WHAT THE EXERCISE ASKS ::
A verbatim copy is needed of the lines below from the one containing "import matplotlib.pyplot as plt" up to and including the one containing "We fix once", excluding pictures.
START MATERIAL PROVIDED
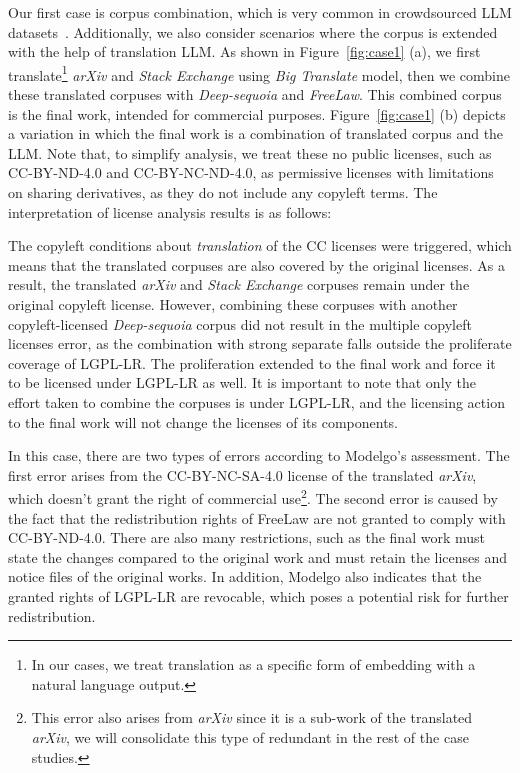 Our first case is corpus combination, which is very common in crowdsourced LLM datasets~\cite{gao2020the, penedo2023refinedweb, kocetkov2023stack}. 
Additionally, we also consider scenarios where the corpus is extended with the help of translation LLM.
As shown in Figure~\ref{fig:case1} (a), we first translate\footnote{In our cases, we treat translation as a specific form of embedding with a natural language output.} \textit{arXiv} and \textit{Stack Exchange} using \textit{Big Translate} model, then we combine these translated corpuses with \textit{Deep-sequoia} and \textit{FreeLaw}.
This combined corpus is the final work, intended for commercial purposes.
Figure~\ref{fig:case1} (b) depicts a variation in which the final work is a combination of translated corpus and the LLM.
Note that, to simplify analysis, we treat these no public licenses, such as CC-BY-ND-4.0 and CC-BY-NC-ND-4.0, as permissive licenses with limitations on sharing derivatives, as they do not include any copyleft terms.
The interpretation of license analysis results is as follows:

 The copyleft conditions about \textit{translation} of the CC licenses were triggered, which means that the translated corpuses are also covered by the original licenses.
As a result, the translated \textit{arXiv} and \textit{Stack Exchange} corpuses remain under the original copyleft license. 
However, combining these corpuses with another copyleft-licensed \textit{Deep-sequoia} corpus did not result in the multiple copyleft licenses error, as the combination with strong separate falls outside the proliferate coverage of LGPL-LR.
The proliferation extended to the final work and force it to be licensed under LGPL-LR as well.
It is important to note that only the effort taken to combine the corpuses is under LGPL-LR, and the licensing action to the final work will not change the licenses of its components.

In this case, there are two types of errors according to Modelgo's assessment.
The first error arises from the CC-BY-NC-SA-4.0 license of the translated \textit{arXiv}, which doesn't grant the right of commercial use\footnote{This error also arises from \textit{arXiv} since it is a sub-work of the translated \textit{arXiv}, we will consolidate this type of redundant in the rest of the case studies.}. 
The second error is caused by the fact that the redistribution rights of FreeLaw are not granted to comply with CC-BY-ND-4.0.
There are also many restrictions, such as the final work must state the changes compared to the original work and must retain the licenses and notice files of the original works.
In addition, Modelgo also indicates that the granted rights of LGPL-LR are revocable, which poses a potential risk for further redistribution.

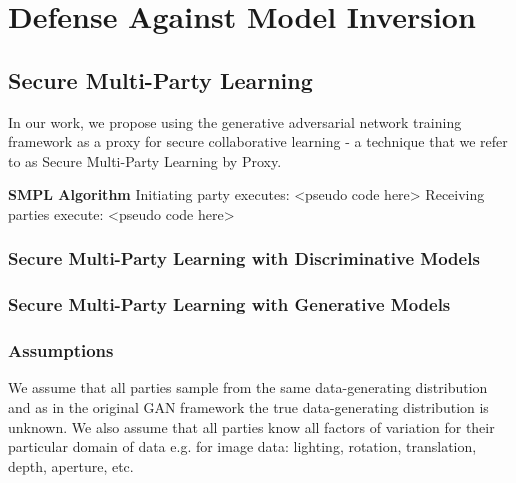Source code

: \chapter{Defense Against Model Inversion}
\label{chapter:body}
\thispagestyle{myheadings}

\graphicspath{{2_Body/Figures/}}

\section{Secure Multi-Party Learning}

In our work, we propose using the generative adversarial network training framework as a proxy for secure collaborative learning - a technique that we refer to as Secure Multi-Party Learning by Proxy. 


\textbf{SMPL Algorithm}
Initiating party executes:
<pseudo code here>
Receiving parties execute:
<pseudo code here>

\subsection{Secure Multi-Party Learning with Discriminative Models}

\subsection{Secure Multi-Party Learning with Generative Models}

\subsection{Assumptions}
We assume that all parties sample from the same data-generating distribution and as in the original GAN framework the true data-generating distribution is unknown. We also assume that all parties know all factors of variation for their particular domain of data e.g. for image data: lighting, rotation, translation, depth, aperture, etc.

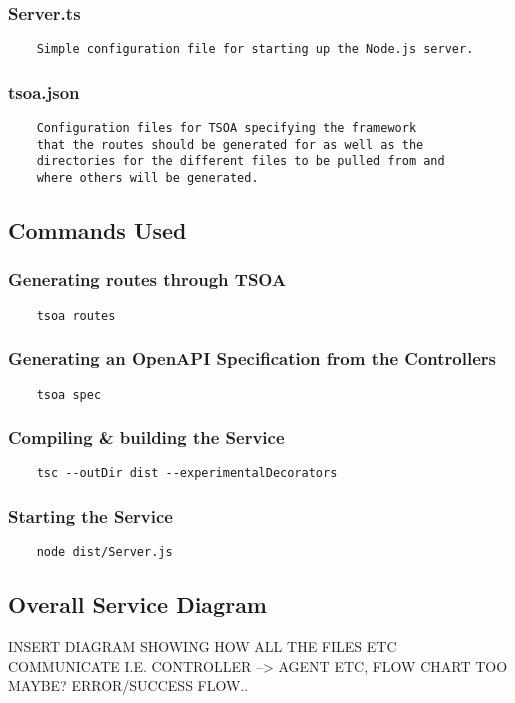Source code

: \subsubsection{Server.ts}
\begin{verbatim}
    Simple configuration file for starting up the Node.js server.
\end{verbatim}
\subsubsection{tsoa.json}
\begin{verbatim}
    Configuration files for TSOA specifying the framework 
    that the routes should be generated for as well as the 
    directories for the different files to be pulled from and 
    where others will be generated.
\end{verbatim}
\subsection{Commands Used}
\subsubsection{Generating routes through TSOA}
\begin{verbatim}
    tsoa routes
\end{verbatim}
\subsubsection{Generating an OpenAPI Specification from the Controllers}
\begin{verbatim}
    tsoa spec
\end{verbatim}
\subsubsection{Compiling \& building the Service}
\begin{verbatim}
    tsc --outDir dist --experimentalDecorators
\end{verbatim}
\subsubsection{Starting the Service}
\begin{verbatim}
    node dist/Server.js
\end{verbatim}

\subsection{Overall Service Diagram}
INSERT DIAGRAM SHOWING HOW ALL THE FILES ETC COMMUNICATE I.E. CONTROLLER --> AGENT ETC, FLOW CHART TOO MAYBE? ERROR/SUCCESS FLOW..

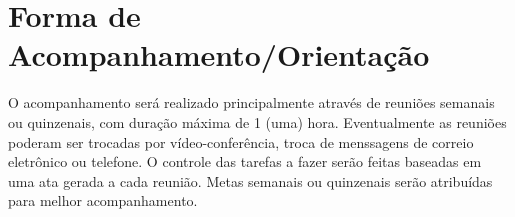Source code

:\section{Forma de Acompanhamento/Orientação}

O acompanhamento será realizado principalmente através de reuniões semanais ou quinzenais, com duração máxima de 1 (uma) hora. Eventualmente as reuniões poderam ser trocadas por vídeo-conferência, troca de menssagens de correio eletrônico ou telefone. O controle das tarefas a fazer serão feitas baseadas em uma ata gerada a cada reunião. Metas semanais ou quinzenais serão atribuídas para melhor acompanhamento.
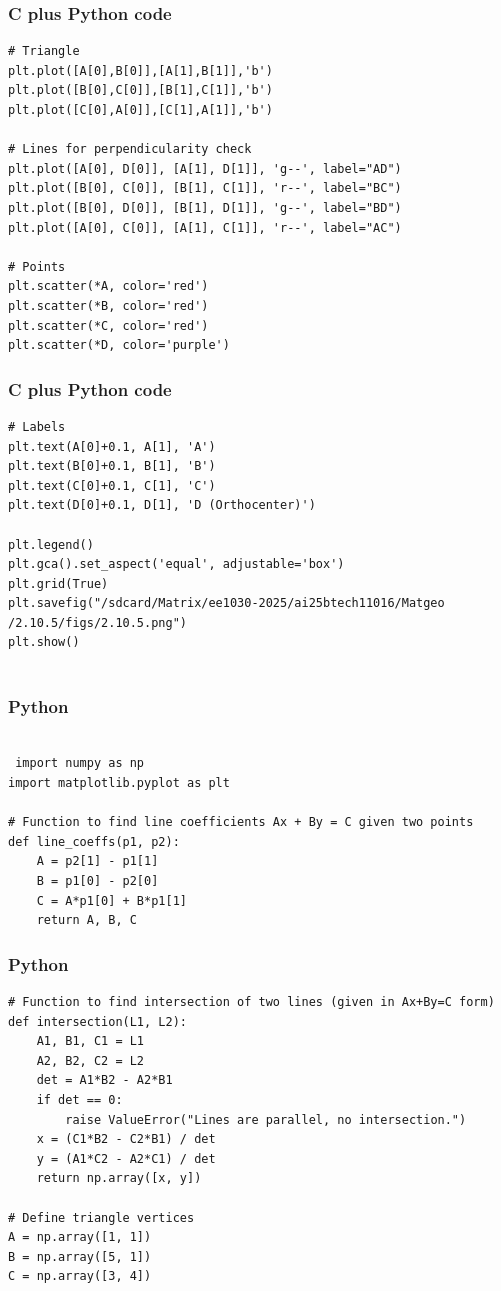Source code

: \documentclass{beamer}
\begin{document}
\begin{frame}[fragile]
    \frametitle{C plus Python code}
    \begin{lstlisting}
# Triangle
plt.plot([A[0],B[0]],[A[1],B[1]],'b')
plt.plot([B[0],C[0]],[B[1],C[1]],'b')
plt.plot([C[0],A[0]],[C[1],A[1]],'b')

# Lines for perpendicularity check
plt.plot([A[0], D[0]], [A[1], D[1]], 'g--', label="AD")
plt.plot([B[0], C[0]], [B[1], C[1]], 'r--', label="BC")
plt.plot([B[0], D[0]], [B[1], D[1]], 'g--', label="BD")
plt.plot([A[0], C[0]], [A[1], C[1]], 'r--', label="AC")

# Points
plt.scatter(*A, color='red')
plt.scatter(*B, color='red')
plt.scatter(*C, color='red')
plt.scatter(*D, color='purple')
\end{lstlisting}
 
\end{frame}
\begin{frame}[fragile]
    \frametitle{C plus Python code}
    \begin{lstlisting}
# Labels
plt.text(A[0]+0.1, A[1], 'A')
plt.text(B[0]+0.1, B[1], 'B')
plt.text(C[0]+0.1, C[1], 'C')
plt.text(D[0]+0.1, D[1], 'D (Orthocenter)')

plt.legend()
plt.gca().set_aspect('equal', adjustable='box')
plt.grid(True)
plt.savefig("/sdcard/Matrix/ee1030-2025/ai25btech11016/Matgeo
/2.10.5/figs/2.10.5.png")
plt.show()


\end{lstlisting}
 
\end{frame}
\begin{frame}[fragile]
    \frametitle{Python}
    \begin{lstlisting}

 import numpy as np
import matplotlib.pyplot as plt

# Function to find line coefficients Ax + By = C given two points
def line_coeffs(p1, p2):
    A = p2[1] - p1[1]
    B = p1[0] - p2[0]
    C = A*p1[0] + B*p1[1]
    return A, B, C
\end{lstlisting}
 
\end{frame}
\begin{frame}[fragile]
    \frametitle{Python}
    \begin{lstlisting}
# Function to find intersection of two lines (given in Ax+By=C form)
def intersection(L1, L2):
    A1, B1, C1 = L1
    A2, B2, C2 = L2
    det = A1*B2 - A2*B1
    if det == 0:
        raise ValueError("Lines are parallel, no intersection.")
    x = (C1*B2 - C2*B1) / det
    y = (A1*C2 - A2*C1) / det
    return np.array([x, y])

# Define triangle vertices
A = np.array([1, 1])
B = np.array([5, 1])
C = np.array([3, 4])
\end{lstlisting}
 
\end{frame}
\end{document}
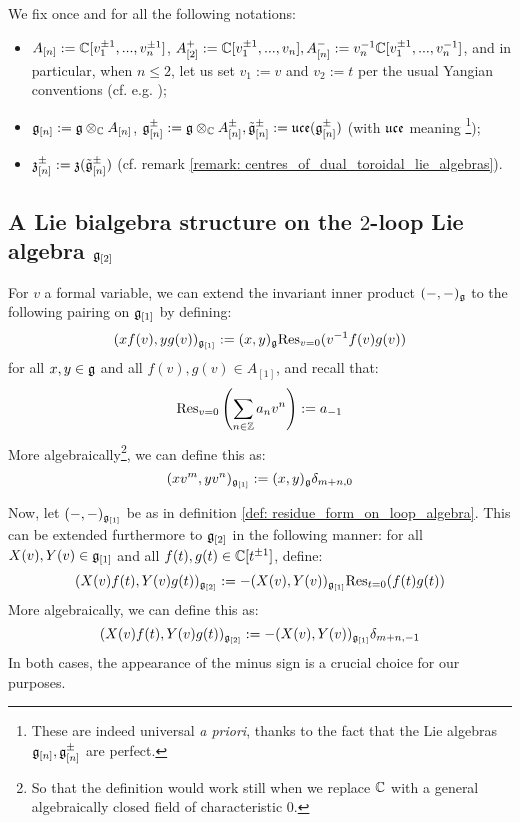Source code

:     \begin{convention} \label{conv: multiloop_algebras}
        We fix once and for all the following notations:
        \begin{itemize}
            \item $A_{[n]} := \mathbb{C}[v_1^{\pm 1}, ..., v_n^{\pm 1}]$, $A_{[2]}^+ := \mathbb{C}[v_1^{\pm 1}, ..., v_n], A_{[n]}^- := v_n^{-1}\mathbb{C}[v_1^{\pm 1}, ..., v_n^{-1}]$, and in particular, when $n \leq 2$, let us set $v_1 := v$ and $v_2 := t$ per the usual Yangian conventions (cf. e.g. \cite{wendlandt_formal_shift_operators_on_yangian_doubles});
            \item $\g_{[n]} := \g \tensor_{\bbC} A_{[n]}$, $\g_{[n]}^{\pm} := \g \tensor_{\bbC} A_{[n]}^{\pm}, \tilde{\g}_{[n]}^{\pm} := \uce(\g_{[n]}^{\pm})$ (with $\mathfrak{uce}$ meaning \footnote{These are indeed universal \textit{a priori}, thanks to the fact that the Lie algebras $\mathfrak{g}_{[n]}, \mathfrak{g}_{[n]}^{\pm}$ are perfect.});
            \item $\mathfrak{z}_{[n]}^{\pm} := \mathfrak{z}(\tilde{\mathfrak{g}}_{[n]}^{\pm})$ (cf. remark \ref{remark: centres_of_dual_toroidal_lie_algebras}).
        \end{itemize}
    \end{convention}

    \subsection{A Lie bialgebra structure on the \texorpdfstring{$2$}{}-loop Lie algebra \texorpdfstring{$\mathfrak{g}_{[2]}$}{}}
        \begin{definition} \label{def: residue_form_on_loop_algebra}
            For $v$ a formal variable, we can extend the invariant inner product $(-, -)_{\mathfrak{g}}$ to the following pairing on $\mathfrak{g}_{[1]}$ by defining:
                $$(x f(v), y g(v))_{\mathfrak{g}_{[1]}} := (x, y)_{\mathfrak{g}} \mathrm{Res}_{v = 0}( v^{-1} f(v) g(v) )$$
            for all $x, y \in \mathfrak{g}$ and all $f(v), g(v) \in A_{[1]}$, and recall that:
                $$\mathrm{Res}_{v = 0}\left( \sum_{n \in \mathbb{Z}} a_n v^n \right) := a_{-1}$$
            More algebraically\footnote{So that the definition would work still when we replace $\mathbb{C}$ with a general algebraically closed field of characteristic $0$.}, we can define this as:
                $$(x v^m, y v^n)_{\mathfrak{g}_{[1]}} := (x, y)_{\mathfrak{g}} \delta_{m + n, 0}$$
        \end{definition}
        \begin{definition} \label{def: residue_form_on_multiloop_algebra}
            Now, let $(-, -)_{\mathfrak{g}_{[1]}}$ be as in definition \ref{def: residue_form_on_loop_algebra}. This can be extended furthermore to $\mathfrak{g}_{[2]}$ in the following manner: for all $X(v), Y(v) \in \mathfrak{g}_{[1]}$ and all $f(t), g(t) \in \mathbb{C}[t^{\pm 1}]$, define:
                $$(X(v) f(t), Y(v) g(t))_{\mathfrak{g}_{[2]}} := -(X(v), Y(v))_{\mathfrak{g}_{[1]}} \mathrm{Res}_{t = 0}( f(t) g(t) )$$
            More algebraically, we can define this as:
                $$(X(v) f(t), Y(v) g(t))_{\mathfrak{g}_{[2]}} := -(X(v), Y(v))_{\mathfrak{g}_{[1]}} \delta_{m + n, -1}$$
            In both cases, the appearance of the minus sign is a crucial choice for our purposes. 
        \end{definition}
END MATERIAL PROVIDED
SOLUTION TO THIS TASK ::
import matplotlib.pyplot as plt

# Function to find line coefficients Ax + By = C given two points
def line_coeffs(p1, p2):
    A = p2[1] - p1[1]
    B = p1[0] - p2[0]
    C = A*p1[0] + B*p1[1]
    return A, B, C
\end{lstlisting}
 
\end{frame}
\begin{frame}[fragile]
    \frametitle{Python}
    \begin{lstlisting}
# Function to find intersection of two lines (given in Ax+By=C form)
def intersection(L1, L2):
    A1, B1, C1 = L1
    A2, B2, C2 = L2
    det = A1*B2 - A2*B1
    if det == 0:
        raise ValueError("Lines are parallel, no intersection.")
    x = (C1*B2 - C2*B1) / det
    y = (A1*C2 - A2*C1) / det
    return np.array([x, y])

# Define triangle vertices
A = np.array([1, 1])
B = np.array([5, 1])
C = np.array([3, 4])
\end{lstlisting}
 
\end{frame}
\end{document}
Source code

:     \begin{convention} \label{conv: multiloop_algebras}
        We fix once and for all the following notations:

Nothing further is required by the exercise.